Hi,

Ryan Moquin wrote:
> So in that case, hopefully you won't mind if I pick your brain for a 
> different solution.  If I'm not able to filter in order to separate 
> entities based on a specific attribute, what other options do I have?

The features you are requesting are already prepared in the trunk 
version of OpenLayers, except for the labelling. This will be included 
in Mapbuilder, but not yet for the upcoming release -- we do not have 
enough manpower to accomplish it. Having said that, developers willing 
to contribute are always welcome.

But this won't help you at the moment. Your options are to either drop 
all the goodies that Mapbuilder gives you as an application building 
framework, and use the OpenLayers mapping library directly. Or you do 
your stuff on the server side, which is much easier than you think (and 
I will explain below why).

>   I know you said I can add a datasource and do it through geoserver, 
> but I'm trying to avoid having a separate database to keep in sync 
> with my main database.

You do not have to sync anything. Geoserver as well as Mapserver can 
connect to most database systems (like MySQL, PostgreSQL/PostGIS, Oracle 
Spatial). You can configure the server to use your lat and lon columns 
to get the geographic information from.

>   Some of my features will be changing on a fairly frequent basis and 
> it would be more expensive to have to keep updating the database on 
> top of having the client refresh frequently enough.
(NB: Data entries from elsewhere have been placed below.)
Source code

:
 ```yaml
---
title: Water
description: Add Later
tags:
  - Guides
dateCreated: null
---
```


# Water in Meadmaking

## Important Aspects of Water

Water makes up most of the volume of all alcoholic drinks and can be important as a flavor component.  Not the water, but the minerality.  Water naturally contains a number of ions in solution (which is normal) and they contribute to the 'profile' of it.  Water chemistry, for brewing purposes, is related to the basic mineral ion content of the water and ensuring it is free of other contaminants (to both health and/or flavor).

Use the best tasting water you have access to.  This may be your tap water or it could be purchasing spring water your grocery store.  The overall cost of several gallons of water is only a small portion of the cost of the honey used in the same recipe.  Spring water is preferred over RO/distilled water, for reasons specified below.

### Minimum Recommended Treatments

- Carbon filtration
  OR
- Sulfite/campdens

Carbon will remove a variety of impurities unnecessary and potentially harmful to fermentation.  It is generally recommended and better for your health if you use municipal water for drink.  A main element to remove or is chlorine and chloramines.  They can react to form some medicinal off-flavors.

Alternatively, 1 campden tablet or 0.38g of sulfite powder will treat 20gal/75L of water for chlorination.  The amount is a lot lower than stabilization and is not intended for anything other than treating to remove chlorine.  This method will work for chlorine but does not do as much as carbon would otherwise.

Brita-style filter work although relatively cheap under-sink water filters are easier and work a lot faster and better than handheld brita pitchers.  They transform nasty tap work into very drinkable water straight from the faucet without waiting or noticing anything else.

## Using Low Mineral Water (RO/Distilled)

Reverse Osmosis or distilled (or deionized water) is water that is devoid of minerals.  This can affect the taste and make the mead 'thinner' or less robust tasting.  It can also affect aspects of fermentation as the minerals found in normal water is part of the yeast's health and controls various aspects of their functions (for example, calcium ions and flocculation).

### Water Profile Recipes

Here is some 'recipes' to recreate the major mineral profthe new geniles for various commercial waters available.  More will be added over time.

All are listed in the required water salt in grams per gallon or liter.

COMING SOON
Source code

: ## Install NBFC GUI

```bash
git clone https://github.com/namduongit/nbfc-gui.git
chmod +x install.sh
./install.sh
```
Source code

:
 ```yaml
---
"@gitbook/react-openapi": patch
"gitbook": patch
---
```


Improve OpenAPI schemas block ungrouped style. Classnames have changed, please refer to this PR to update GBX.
I guess you would persist your features to your database anyway. All you 
have to do is refresh the layer after persisting, which -- assuming that 
you might have a few hundred features -- is usually quicker if you let 
it render by Mapserver/Geoserver and just retrieve the image instead of 
doing vector rendering in the browser.

>   so if you have several entities that could be in various states, so 
> you make a featurecollection in mapbuilder for each state for each 
> entity?  Seems like a lot to manage, since you are also then stuck 
> having to use a modelmerge in order to get any interaction with the 
> different entities.  Is there anyway to change an icon for a feature 
> without writing them to a geodatabase based on an attribute?

You could set a new style using the OpenLayers API and then redraw the 
feature, also using the OpenLayers API. If you only need to do that for 
one feature at a time, you can also issue a WFS GetFeature request for 
just that feature and draw it on top of the raster image.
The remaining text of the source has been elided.